• The problem: From the line below that contains "### The Connection" to the line that contains "Role ARN - Amazon", repeat every line exactly, both ends included, and nothing else.

[Materials provided Boundary: Start]

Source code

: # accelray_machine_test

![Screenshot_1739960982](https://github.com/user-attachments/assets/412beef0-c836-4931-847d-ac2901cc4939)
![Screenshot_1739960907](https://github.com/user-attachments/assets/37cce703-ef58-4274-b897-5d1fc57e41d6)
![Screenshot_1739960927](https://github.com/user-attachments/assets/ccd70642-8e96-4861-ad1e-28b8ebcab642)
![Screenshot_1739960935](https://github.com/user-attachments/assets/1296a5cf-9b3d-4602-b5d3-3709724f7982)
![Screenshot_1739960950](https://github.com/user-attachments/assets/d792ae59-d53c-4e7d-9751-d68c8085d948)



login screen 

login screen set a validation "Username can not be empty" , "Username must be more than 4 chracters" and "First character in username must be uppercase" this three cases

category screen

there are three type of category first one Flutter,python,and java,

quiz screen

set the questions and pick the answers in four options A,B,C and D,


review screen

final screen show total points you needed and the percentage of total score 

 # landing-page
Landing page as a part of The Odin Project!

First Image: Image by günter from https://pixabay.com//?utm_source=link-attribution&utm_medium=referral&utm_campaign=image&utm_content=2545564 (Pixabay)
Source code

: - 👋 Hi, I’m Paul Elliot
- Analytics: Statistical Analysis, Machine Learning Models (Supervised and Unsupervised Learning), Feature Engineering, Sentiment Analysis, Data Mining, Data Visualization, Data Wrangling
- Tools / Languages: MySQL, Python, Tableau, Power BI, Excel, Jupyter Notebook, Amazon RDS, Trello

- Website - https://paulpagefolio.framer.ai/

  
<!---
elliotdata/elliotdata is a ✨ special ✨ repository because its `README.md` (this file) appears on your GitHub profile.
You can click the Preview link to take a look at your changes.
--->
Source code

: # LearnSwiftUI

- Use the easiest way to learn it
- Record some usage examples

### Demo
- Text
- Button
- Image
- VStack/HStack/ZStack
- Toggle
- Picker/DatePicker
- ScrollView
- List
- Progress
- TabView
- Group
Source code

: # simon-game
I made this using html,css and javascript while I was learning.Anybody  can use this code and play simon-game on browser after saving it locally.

[Materials provided Boundary: End]
[Materials provided Boundary: Start]

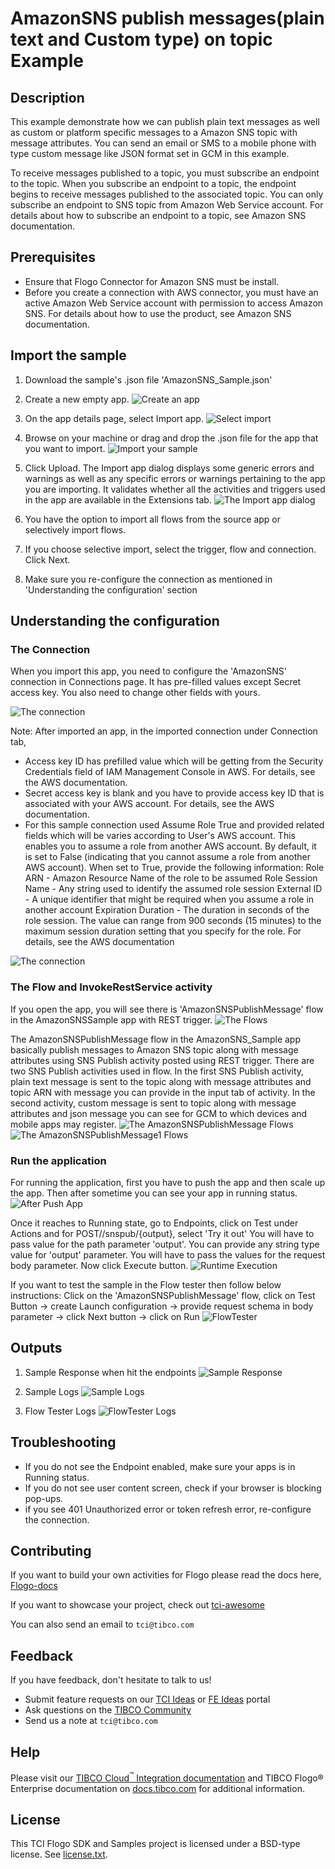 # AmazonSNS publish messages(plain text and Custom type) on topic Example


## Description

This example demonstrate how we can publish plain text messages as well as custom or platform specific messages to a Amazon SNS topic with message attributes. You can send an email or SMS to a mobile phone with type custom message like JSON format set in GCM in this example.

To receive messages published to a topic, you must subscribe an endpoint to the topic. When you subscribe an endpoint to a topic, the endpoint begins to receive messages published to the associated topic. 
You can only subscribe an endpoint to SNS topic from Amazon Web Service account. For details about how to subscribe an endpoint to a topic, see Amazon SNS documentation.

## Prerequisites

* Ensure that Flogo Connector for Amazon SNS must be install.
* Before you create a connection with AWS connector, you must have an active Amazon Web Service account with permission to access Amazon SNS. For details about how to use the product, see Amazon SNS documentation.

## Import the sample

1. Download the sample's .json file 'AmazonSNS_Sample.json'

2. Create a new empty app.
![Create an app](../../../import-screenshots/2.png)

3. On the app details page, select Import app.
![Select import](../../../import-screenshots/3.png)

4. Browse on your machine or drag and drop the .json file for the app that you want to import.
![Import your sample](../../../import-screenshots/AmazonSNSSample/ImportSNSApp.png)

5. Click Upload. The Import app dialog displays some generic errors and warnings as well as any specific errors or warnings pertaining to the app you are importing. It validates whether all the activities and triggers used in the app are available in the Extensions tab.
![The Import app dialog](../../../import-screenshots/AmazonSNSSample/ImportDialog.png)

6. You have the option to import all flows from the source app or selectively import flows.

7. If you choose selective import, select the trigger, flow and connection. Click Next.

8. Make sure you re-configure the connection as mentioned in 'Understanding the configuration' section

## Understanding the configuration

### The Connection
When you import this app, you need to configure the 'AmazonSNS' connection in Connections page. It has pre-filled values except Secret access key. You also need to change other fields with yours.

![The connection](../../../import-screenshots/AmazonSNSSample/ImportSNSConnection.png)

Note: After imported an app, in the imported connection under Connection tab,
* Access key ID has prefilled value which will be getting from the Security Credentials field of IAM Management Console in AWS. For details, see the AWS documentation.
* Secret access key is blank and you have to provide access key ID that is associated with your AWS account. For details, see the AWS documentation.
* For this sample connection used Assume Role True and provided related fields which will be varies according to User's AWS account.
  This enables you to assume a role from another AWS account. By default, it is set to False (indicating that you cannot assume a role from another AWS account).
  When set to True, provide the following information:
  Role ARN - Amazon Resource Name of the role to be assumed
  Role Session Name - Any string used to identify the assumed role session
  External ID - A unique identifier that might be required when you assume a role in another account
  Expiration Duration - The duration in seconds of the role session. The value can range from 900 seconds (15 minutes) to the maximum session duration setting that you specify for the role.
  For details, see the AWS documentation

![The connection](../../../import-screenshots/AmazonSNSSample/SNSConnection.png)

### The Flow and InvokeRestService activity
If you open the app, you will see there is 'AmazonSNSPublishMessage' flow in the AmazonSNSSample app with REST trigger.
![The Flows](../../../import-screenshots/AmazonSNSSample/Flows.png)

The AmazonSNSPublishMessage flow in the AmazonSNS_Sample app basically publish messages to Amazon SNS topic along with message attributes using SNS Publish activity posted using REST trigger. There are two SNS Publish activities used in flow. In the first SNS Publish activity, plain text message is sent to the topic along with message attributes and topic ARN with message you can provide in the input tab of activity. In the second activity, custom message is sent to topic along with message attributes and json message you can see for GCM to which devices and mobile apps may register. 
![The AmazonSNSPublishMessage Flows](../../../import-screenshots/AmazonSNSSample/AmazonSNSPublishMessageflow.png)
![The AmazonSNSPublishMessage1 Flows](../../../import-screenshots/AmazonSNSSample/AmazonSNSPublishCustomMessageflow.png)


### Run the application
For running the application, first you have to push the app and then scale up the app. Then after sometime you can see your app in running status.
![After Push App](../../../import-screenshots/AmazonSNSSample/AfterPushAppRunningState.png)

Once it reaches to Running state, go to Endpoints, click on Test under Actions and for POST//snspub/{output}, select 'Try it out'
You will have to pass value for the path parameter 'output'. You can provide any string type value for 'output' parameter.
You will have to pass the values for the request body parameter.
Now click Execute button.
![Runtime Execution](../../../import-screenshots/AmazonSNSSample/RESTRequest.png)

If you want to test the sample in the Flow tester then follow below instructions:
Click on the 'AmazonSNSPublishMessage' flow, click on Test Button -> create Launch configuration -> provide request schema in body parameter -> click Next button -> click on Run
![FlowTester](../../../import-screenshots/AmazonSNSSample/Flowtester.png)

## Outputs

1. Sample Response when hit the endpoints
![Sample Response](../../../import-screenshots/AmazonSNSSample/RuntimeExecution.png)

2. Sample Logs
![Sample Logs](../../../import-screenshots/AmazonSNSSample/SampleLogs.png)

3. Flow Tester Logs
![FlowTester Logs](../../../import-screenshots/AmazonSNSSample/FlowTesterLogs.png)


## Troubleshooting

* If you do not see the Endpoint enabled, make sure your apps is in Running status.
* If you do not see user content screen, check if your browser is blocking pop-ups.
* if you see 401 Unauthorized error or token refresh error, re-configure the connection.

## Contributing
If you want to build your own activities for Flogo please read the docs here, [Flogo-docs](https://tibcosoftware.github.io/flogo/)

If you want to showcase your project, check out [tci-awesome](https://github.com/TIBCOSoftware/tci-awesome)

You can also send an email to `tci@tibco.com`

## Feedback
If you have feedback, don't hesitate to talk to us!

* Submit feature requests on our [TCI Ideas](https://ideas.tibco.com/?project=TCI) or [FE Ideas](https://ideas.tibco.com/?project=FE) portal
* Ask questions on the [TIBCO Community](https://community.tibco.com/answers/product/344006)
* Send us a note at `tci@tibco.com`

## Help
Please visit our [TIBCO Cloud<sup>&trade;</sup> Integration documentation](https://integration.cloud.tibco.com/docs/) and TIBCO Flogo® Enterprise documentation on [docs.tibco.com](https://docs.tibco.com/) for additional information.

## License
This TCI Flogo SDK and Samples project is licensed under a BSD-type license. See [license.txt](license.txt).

[Materials provided Boundary: End]

• Reply to the exercise:
### The Connection
When you import this app, you need to configure the 'AmazonSNS' connection in Connections page. It has pre-filled values except Secret access key. You also need to change other fields with yours.

![The connection](../../../import-screenshots/AmazonSNSSample/ImportSNSConnection.png)

Note: After imported an app, in the imported connection under Connection tab,
* Access key ID has prefilled value which will be getting from the Security Credentials field of IAM Management Console in AWS. For details, see the AWS documentation.
* Secret access key is blank and you have to provide access key ID that is associated with your AWS account. For details, see the AWS documentation.
* For this sample connection used Assume Role True and provided related fields which will be varies according to User's AWS account.
  This enables you to assume a role from another AWS account. By default, it is set to False (indicating that you cannot assume a role from another AWS account).
  When set to True, provide the following information:
  Role ARN - Amazon Resource Name of the role to be assumed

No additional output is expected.